Não Pode Fazer Barulho | Essa faixa começou originalmente com uma brincadeira que eu e minha namorada da época fazíamos de não poder fazer barulho de noite quando a gente chegava na casa dela, e aí a gente desenvolveu uma musiquinha. Como todo disco meu eu gosto de fazer uma música bem maluca, bem tranquila, bem relax, bem viajandona, e a música que é tranquila do disco Tranquilo é a Não Pode Fazer Barulho. Pra essa faixa eu convidei meu amigo Fabio Kalunga, da cena Hardcore aqui, pra fazer umas vozes comigo e chamei o mestre Laudir de Oliveira – leia-se Banda Chicago, Sergio Mendes, Jackson 5, Ed Motta – uma lenda da nossa percussão, para fazer as congas. Eu gosto muito dessa versão porque as congas do Laudir estão muito em primeiro plano na música. Um fato curioso nessa música é que a gente gravou vozes no vinil, ou seja, a gente botou uma agulha em cima do disco, puxou volume até dizer chega e transformou um vinil num microfone, então a gente gravou as vozes gritando e falando em frente ao disco, bem pertinho, e a agulha captou como se fosse uma cápsula de microfone as nossas vozes, então essa música parece que você está no útero da mãe, viajando pra caramba, a ideia foi essa.
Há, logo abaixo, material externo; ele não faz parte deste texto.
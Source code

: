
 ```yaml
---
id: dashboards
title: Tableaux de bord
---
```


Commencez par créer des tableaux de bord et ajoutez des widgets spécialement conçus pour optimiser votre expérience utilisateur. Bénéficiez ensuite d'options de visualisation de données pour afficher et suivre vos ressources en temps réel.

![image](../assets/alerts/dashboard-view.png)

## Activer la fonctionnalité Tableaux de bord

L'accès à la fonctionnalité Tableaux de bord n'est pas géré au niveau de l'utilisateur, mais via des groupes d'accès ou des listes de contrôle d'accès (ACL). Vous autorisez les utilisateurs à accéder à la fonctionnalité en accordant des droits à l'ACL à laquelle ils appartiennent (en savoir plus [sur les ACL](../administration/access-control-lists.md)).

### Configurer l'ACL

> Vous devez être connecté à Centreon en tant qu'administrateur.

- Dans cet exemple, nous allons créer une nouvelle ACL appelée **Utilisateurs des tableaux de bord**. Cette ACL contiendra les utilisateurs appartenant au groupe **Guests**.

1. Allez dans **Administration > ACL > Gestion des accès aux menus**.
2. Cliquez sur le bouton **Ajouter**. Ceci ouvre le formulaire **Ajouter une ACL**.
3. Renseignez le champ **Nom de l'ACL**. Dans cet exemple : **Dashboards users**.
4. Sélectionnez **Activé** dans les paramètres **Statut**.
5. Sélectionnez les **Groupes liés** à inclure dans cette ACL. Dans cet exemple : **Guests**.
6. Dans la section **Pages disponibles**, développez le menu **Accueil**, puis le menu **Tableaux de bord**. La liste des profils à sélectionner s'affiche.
Palafita Sunrise | É uma faixa que foi muito legal de fazer. Ela tem um sample que ninguém ligava naquela época, de um disco caríssimo, que eu não posso falar qual é [risos], mas na época eu fiz os vocais com o B Negão e Gabriel Muzak. Também é uma viagem que começou na MPC e foi tomando proporções dentro da gravação. O nome é uma coisa bem tropical, urbana e com uma pegada bem tranquila também dentro do espectro do disco.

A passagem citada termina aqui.